**What you will do:** The entries that follow include a run beginning at the line with "elements of \TDOM\" and ending at the line with "that it induces"; restate that run word for word and leave the rest out.

**Dataset entries:**

··········

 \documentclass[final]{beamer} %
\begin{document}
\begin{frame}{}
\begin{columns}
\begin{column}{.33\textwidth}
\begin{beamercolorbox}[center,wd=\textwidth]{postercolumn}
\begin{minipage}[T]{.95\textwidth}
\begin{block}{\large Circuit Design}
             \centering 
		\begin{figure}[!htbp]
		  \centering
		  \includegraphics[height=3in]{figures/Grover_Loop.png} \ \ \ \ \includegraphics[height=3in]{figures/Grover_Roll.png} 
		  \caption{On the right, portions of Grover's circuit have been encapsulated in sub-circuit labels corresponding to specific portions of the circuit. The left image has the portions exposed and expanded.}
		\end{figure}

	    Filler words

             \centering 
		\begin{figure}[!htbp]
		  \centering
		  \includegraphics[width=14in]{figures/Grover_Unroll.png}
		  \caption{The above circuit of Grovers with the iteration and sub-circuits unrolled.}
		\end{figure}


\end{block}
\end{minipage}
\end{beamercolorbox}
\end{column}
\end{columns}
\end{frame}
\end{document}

··········

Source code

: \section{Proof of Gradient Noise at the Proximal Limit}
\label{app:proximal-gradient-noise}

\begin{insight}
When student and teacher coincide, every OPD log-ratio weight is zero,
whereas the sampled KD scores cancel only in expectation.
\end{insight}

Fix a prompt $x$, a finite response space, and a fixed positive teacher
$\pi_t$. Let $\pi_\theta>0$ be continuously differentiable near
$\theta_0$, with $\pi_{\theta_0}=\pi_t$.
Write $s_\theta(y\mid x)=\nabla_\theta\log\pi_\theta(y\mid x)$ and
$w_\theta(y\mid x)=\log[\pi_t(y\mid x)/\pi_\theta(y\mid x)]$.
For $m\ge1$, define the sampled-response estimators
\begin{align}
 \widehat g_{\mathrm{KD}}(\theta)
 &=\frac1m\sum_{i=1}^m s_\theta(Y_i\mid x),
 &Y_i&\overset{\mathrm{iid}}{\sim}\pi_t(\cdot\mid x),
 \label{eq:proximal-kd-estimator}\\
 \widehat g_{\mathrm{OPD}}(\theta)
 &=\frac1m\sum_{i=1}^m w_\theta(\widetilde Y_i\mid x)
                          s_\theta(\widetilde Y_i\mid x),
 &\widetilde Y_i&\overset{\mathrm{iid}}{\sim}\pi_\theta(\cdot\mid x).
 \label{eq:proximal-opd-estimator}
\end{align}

··········

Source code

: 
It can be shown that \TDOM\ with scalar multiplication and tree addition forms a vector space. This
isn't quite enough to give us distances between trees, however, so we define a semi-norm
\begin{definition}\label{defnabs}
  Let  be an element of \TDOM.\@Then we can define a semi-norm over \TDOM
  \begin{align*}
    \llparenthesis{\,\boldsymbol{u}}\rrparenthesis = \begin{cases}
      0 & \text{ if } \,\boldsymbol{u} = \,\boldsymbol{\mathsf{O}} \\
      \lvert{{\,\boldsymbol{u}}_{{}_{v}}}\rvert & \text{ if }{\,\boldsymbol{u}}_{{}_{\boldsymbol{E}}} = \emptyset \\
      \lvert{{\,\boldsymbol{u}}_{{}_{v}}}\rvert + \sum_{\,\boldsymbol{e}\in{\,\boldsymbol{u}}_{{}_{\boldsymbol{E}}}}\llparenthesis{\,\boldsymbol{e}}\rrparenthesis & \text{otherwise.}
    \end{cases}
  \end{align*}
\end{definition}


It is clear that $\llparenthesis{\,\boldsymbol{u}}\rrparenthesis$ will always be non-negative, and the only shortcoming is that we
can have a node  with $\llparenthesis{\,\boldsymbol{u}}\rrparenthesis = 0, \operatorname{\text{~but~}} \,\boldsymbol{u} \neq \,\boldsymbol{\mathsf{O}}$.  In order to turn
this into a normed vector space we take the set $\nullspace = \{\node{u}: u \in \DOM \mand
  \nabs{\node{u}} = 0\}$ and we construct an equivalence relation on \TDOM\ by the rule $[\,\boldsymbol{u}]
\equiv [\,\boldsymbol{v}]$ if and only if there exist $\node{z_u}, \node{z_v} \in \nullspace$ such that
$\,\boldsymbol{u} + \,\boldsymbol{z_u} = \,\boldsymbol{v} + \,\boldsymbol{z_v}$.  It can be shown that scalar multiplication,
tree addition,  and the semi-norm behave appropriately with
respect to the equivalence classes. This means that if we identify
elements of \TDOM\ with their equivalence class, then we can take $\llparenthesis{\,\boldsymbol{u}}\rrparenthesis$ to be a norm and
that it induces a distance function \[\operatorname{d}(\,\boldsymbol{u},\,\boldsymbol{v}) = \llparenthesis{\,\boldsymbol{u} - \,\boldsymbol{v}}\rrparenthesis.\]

··········

**Output for this task:**
elements of \TDOM\ with their equivalence class, then we can take $\llparenthesis{\,\boldsymbol{u}}\rrparenthesis$ to be a norm and
that it induces a distance function \[\operatorname{d}(\,\boldsymbol{u},\,\boldsymbol{v}) = \llparenthesis{\,\boldsymbol{u} - \,\boldsymbol{v}}\rrparenthesis.\]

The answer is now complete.